Camelot confirmed the additional £39m spent on marketing would have otherwise been distributed to good causes.
Instead, it is being used to promote the National Lottery – “not just games, but brand campaigns to raise awareness of good cause projects as well.”
“Without it we would deliver even less to good causes,” the spokeswoman claimed.
Spending three times as much
The increased marketing spend was necessary to edge out the competition posed by “synthetic” national lotteries, says Camelot.
A spokesperson said the rapid growth in society lotteries operating on a national scale means it must spend significantly more to achieve the same results: “To put this in context, the National Lottery is now having spend three times as much on marketing just to achieve half the share of voice in the lottery market it had eight years ago.”

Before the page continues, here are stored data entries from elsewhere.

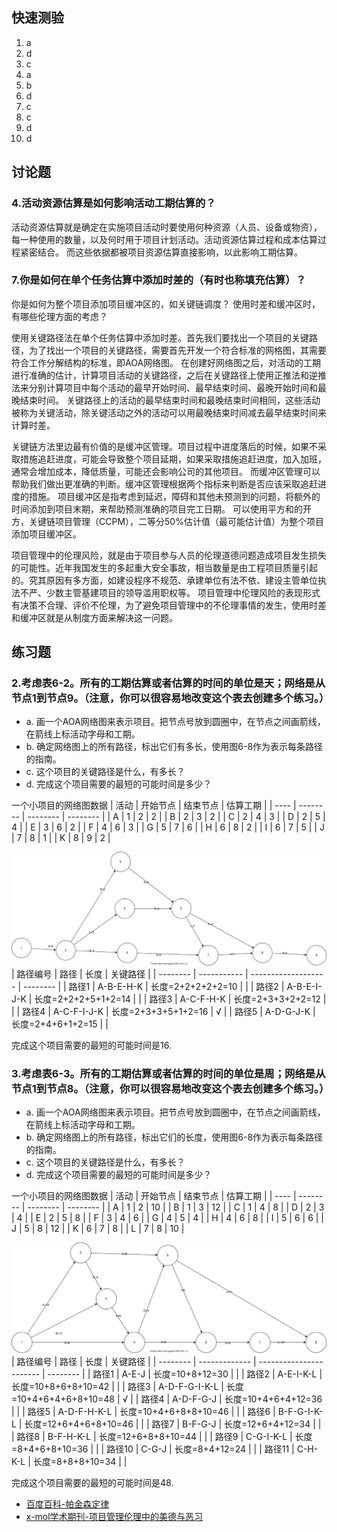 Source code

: ## 快速测验
1. a
2. d
3. c
4. a
5. b
6. d
7. c
8. c
9. d
10. d


## 讨论题

### 4.活动资源估算是如何影响活动工期估算的？
活动资源估算就是确定在实施项目活动时要使用何种资源（人员、设备或物资），每一种使用的数量，以及何时用于项目计划活动。活动资源估算过程和成本估算过程紧密结合。
而这些依据都被项目资源估算直接影响，以此影响工期估算。

### 7.你是如何在单个任务估算中添加时差的（有时也称填充估算）？
你是如何为整个项目添加项目缓冲区的，如关键链调度？
使用时差和缓冲区时，有哪些伦理方面的考虑？

使用关键路径法在单个任务估算中添加时差。首先我们要找出一个项目的关键路径，为了找出一个项目的关键路径，需要首先开发一个符合标准的网格图，其需要符合工作分解结构的标准，即AOA网络图。
在创建好网络图之后，对活动的工期进行准确的估计，计算项目活动的关键路径，之后在关键路径上使用正推法和逆推法来分别计算项目中每个活动的最早开始时间、最早结束时间、最晚开始时间和最晚结束时间。
关键路径上的活动的最早结束时间和最晚结束时间相同，这些活动被称为关键活动，除关键活动之外的活动可以用最晚结束时间减去最早结束时间来计算时差。

关键链方法里边最有价值的是缓冲区管理。项目过程中进度落后的时候，如果不采取措施追赶进度，可能会导致整个项目延期，如果采取措施追赶进度，加入加班，通常会增加成本，降低质量，可能还会影响公司的其他项目。
而缓冲区管理可以帮助我们做出更准确的判断。缓冲区管理根据两个指标来判断是否应该采取追赶进度的措施。
项目缓冲区是指考虑到延迟，障碍和其他未预测到的问题，将额外的时间添加到项目末期，来帮助预测准确的项目完工日期。
可以使用平方和的开方，关键链项目管理（CCPM），二等分50%估计值（最可能估计值）为整个项目添加项目缓冲区。

项目管理中的伦理风险，就是由于项目参与人员的伦理道德问题造成项目发生损失的可能性。近年我国发生的多起重大安全事故，相当数量是由工程项目质量引起的。究其原因有多方面，如建设程序不规范、承建单位有法不依、建设主管单位执法不严、少数主管基建项目的领导滥用职权等。
项目管理中伦理风险的表现形式有决策不合理、评价不伦理，为了避免项目管理中的不伦理事情的发生，使用时差和缓冲区就是从制度方面来解决这一问题。


## 练习题

### 2.考虑表6-2。所有的工期估算或者估算的时间的单位是天；网络是从节点1到节点9。（注意，你可以很容易地改变这个表去创建多个练习。）
- a. 画一个AOA网络图来表示项目。把节点号放到圆圈中，在节点之间画箭线，在箭线上标活动字母和工期。
- b. 确定网络图上的所有路径，标出它们有多长，使用图6-8作为表示每条路径的指南。
- c. 这个项目的关键路径是什么，有多长？
- d. 完成这个项目需要的最短的可能时间是多少？

一个小项目的网络图数据
| 活动 | 开始节点 | 结束节点 | 估算工期 |
| ---- | -------- | -------- | -------- |
| A    | 1        | 2        | 2        |
| B    | 2        | 3        | 2        |
| C    | 2        | 4        | 3        |
| D    | 2        | 5        | 4        |
| E    | 3        | 6        | 2        |
| F    | 4        | 6        | 3        |
| G    | 5        | 7        | 6        |
| H    | 6        | 8        | 2        |
| I    | 6        | 7        | 5        |
| J    | 7        | 8        | 1        |
| K    | 8        | 9        | 2        |

![](22.svg)
| 路径编号 | 路径        | 长度                | 关键路径 |
| -------- | ----------- | ------------------- | -------- |
| 路径1    | A-B-E-H-K   | 长度=2+2+2+2+2=10   |          |
| 路径2    | A-B-E-I-J-K | 长度=2+2+2+5+1+2=14 |          |
| 路径3    | A-C-F-H-K   | 长度=2+3+3+2+2=12   |          |
| 路径4    | A-C-F-I-J-K | 长度=2+3+3+5+1+2=16 | √        |
| 路径5    | A-D-G-J-K   | 长度=2+4+6+1+2=15   |          |

完成这个项目需要的最短的可能时间是16.

### 3.考虑表6-3。所有的工期估算或者估算的时间的单位是周；网络是从节点1到节点8。（注意，你可以很容易地改变这个表去创建多个练习。）
- a. 画一个AOA网络图来表示项目。把节点号放到圆圈中，在节点之间画箭线，在箭线上标活动字母和工期。
- b. 确定网络图上的所有路径，标出它们的长度，使用图6-8作为表示每条路径的指南。
- c. 这个项目的关键路径是什么，有多长？
- d. 完成这个项目需要的最短的可能时间是多少？

一个小项目的网络图数据
| 活动 | 开始节点 | 结束节点 | 估算工期 |
| ---- | -------- | -------- | -------- |
| A    | 1        | 2        | 10       |
| B    | 1        | 3        | 12       |
| C    | 1        | 4        | 8        |
| D    | 2        | 3        | 4        |
| E    | 2        | 5        | 8        |
| F    | 3        | 4        | 6        |
| G    | 4        | 5        | 4        |
| H    | 4        | 6        | 8        |
| I    | 5        | 6        | 6        |
| J    | 5        | 8        | 12       |
| K    | 6        | 7        | 8        |
| L    | 7        | 8        | 10       |

![](23.svg)
| 路径编号 | 路径          | 长度                    | 关键路径 |
| -------- | ------------- | ----------------------- | -------- |
| 路径1    | A-E-J         | 长度=10+8+12=30         |          |
| 路径2    | A-E-I-K-L     | 长度=10+8+6+8+10=42     |          |
| 路径3    | A-D-F-G-I-K-L | 长度=10+4+6+4+6+8+10=48 | √        |
| 路径4    | A-D-F-G-J     | 长度=10+4+6+4+12=36     |          |
| 路径5    | A-D-F-H-K-L   | 长度=10+4+6+8+8+10=46   |          |
| 路径6    | B-F-G-I-K-L   | 长度=12+6+4+6+8+10=46   |          |
| 路径7    | B-F-G-J       | 长度=12+6+4+12=34       |          |
| 路径8    | B-F-H-K-L     | 长度=12+6+8+8+10=44     |          |
| 路径9    | C-G-I-K-L     | 长度=8+4+6+8+10=36      |          |
| 路径10   | C-G-J         | 长度=8+4+12=24          |          |
| 路径11   | C-H-K-L       | 长度=8+8+8+10=34        |          |

完成这个项目需要的最短的可能时间是48.

- [百度百科-帕金森定律](https://baike.baidu.com/item/%E5%B8%95%E9%87%91%E6%A3%AE%E5%AE%9A%E5%BE%8B/751627)
- [x-mol学术期刊-项目管理伦理中的美德与恶习](https://www.x-mol.com/paper/1340451565657047040/t?recommendPaper=1347277425177939968)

The National Lottery’s marketing expenditure is otherwise fixed at about 1% of its revenue – in 2018/19, that was worth more than £77m. The money diverted from good causes brings the year’s marketing spend to £116m.
Reliance on National Lottery
The Theatres Trust said Camelot’s increased marketing budget is welcome if it increases arts funding in the future.
But Director Jon Morgan said the reduction in funding available for good causes was “a concern” given its position as a “vital funder” of arts buildings over the past 25 years.
Lottery money has supported restorations and refurbishments at venues including Hall for Cornwall and the Royal Exchange theatre in Manchester, saved historic theatres like Wilton’s Music Hall and Alexandra Palace Theatre, and helped build new venues including Shakespeare’s Globe and Chester’s Storyhouse.
“As funding from other sources is decreasing, the role the Lottery plays in maintaining the quality of British theatres is increasingly important,” Morgan said.
“Without the works it has funded, the theatre landscape of 2019 would be entirely different.”
About £353m in Lottery grants – out of a total of £465m – were awarded to NPOs in 2017, providing four-year core funding to 149 organisations from 2018 to 2022.